いわゆるゼロ年代から2010年代にかけて、3つの作品の英訳版の出版、映像化、コミカライズ等メディアミックスが進められてきていたが、今回はコミカライズ版『ハーモニー』の完結と読了を糸口に、感じたことをまとめてみることにする。

伊藤計劃の作品に一貫している、読み取れるテーマは『人の意識』『意識に影響を及ぼす言葉』『意識、言葉によって生み出される社会の雰囲気・潮流』といったもの。

著者が作品を書き進めていた当時の世界情勢として、2001年の同時多発テロやイラク戦争等、思想上の対立と各国の経済的な摩擦が絡み合い、俄に新たな世界大戦の時代を迎えようか、という雰囲気が漂っていたのかもしれない。

『虐殺器官』や『ハーモニー』は、そういった世界大戦や大災害の起こる前兆と、起こってしまった世界の姿を舞台としている。

今回、コミカライズ版で完結を迎えた『ハーモニー』は、世界的な紛争が勃発、放射能が世界を覆った大災禍の後、高度に人の生命及び健康の維持・増進が世界的に推し進められた後の社会の姿を描く。

社会の成員である一人ひとりの健康は、WHOをはじめとする世界的な機関によって数値化、データ化、そして管理され、適切な処方が薬物、食事、運動、カウンセリングといった多様な切り口から自動的に届く。

人の死、争いといったストレスフルな要素は発生しないよう生命主義という倫理観の元、教育、制度、共同体運営といった側面から矯正される一方で、個人という感覚が希薄化してしまった世界。

この辺りの世界観は、テレビアニメーションの『PSYCHO-PASS』シリーズに通じるものがあるかもしれない。あるいは、オルダス・ハクスリーの『素晴らしい新世界』や、劇場版ドラえもんの『ブリキの迷宮(ラビリンス)』。

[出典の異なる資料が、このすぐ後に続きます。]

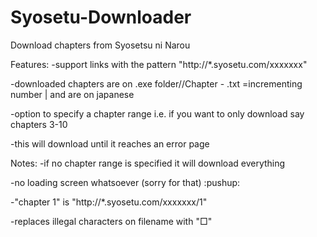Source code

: # Syosetu-Downloader
Download chapters from Syosetsu ni Narou

Features:
-support links with the pattern "http://*.syosetu.com/xxxxxxx"

-downloaded chapters are on .exe folder/<novel name>/Chapter <num> - <chapter name>.txt 
<num>=incrementing number | <novel name> and <chapter name> are on japanese

-option to specify a chapter range i.e. if you want to only download say chapters 3-10

-this will download until it reaches an error page

Notes:
-if no chapter range is specified it will download everything

-no loading screen whatsoever (sorry for that) :pushup:

-"chapter 1" is "http://*.syosetu.com/xxxxxxx/1"

-replaces illegal characters on filename with "□"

SF小説は、古典的なものから最近のものまで読む方だが、著者の生きた時代の情勢が作品に反映されていたり、そこで描かれる未来社会像は、1つのモデルとして、私たちが取りうる選択肢の1つとして提示される等、考えさせられることが多い。

2019年12月現在の自分の生活や考え方に当てはめてみると、いわゆる機械文明やAIの発達後の、全自動化されたサービスの中で生きるというのは、性に合わない。
『ハーモニー』の世界では、「雑菌だらけだから」という理由で、子どもたちの遊び場から砂場が一掃されているが、まだまだ自分は生の自然そのものと触れ合う感覚を大事に考えている。

思想面について。世界平和に向かう思想的潮流が現れた時、それを否定するつもりはないが、現在のところは様々な宗教および政治的イデオロギーが乱立しており、『ハーモニー』における「生命主義」のような支配的なものはまだ現れていないように思う。あえて挙げるのであれば、ユヴァル・ノア・ハラリが『ホモ・デウス』で挙げた「人間至上主義」といったところか。

SF世界において、自然は淘汰され、代替できる要素として描かれることも多いが、今現在の世界はSDGs等の枠組みをはじめとする自然との共存を模索することがマジョリティであり、真っ向から反対する意見は少数派だ。

ここから考えられそうなことは、『人は自然と人以外の動物を支配することを運命付けられている』という、聖書に書かれた世界観から、『人以外の多様性も尊重しよう』というパラダイムシフトだろうか。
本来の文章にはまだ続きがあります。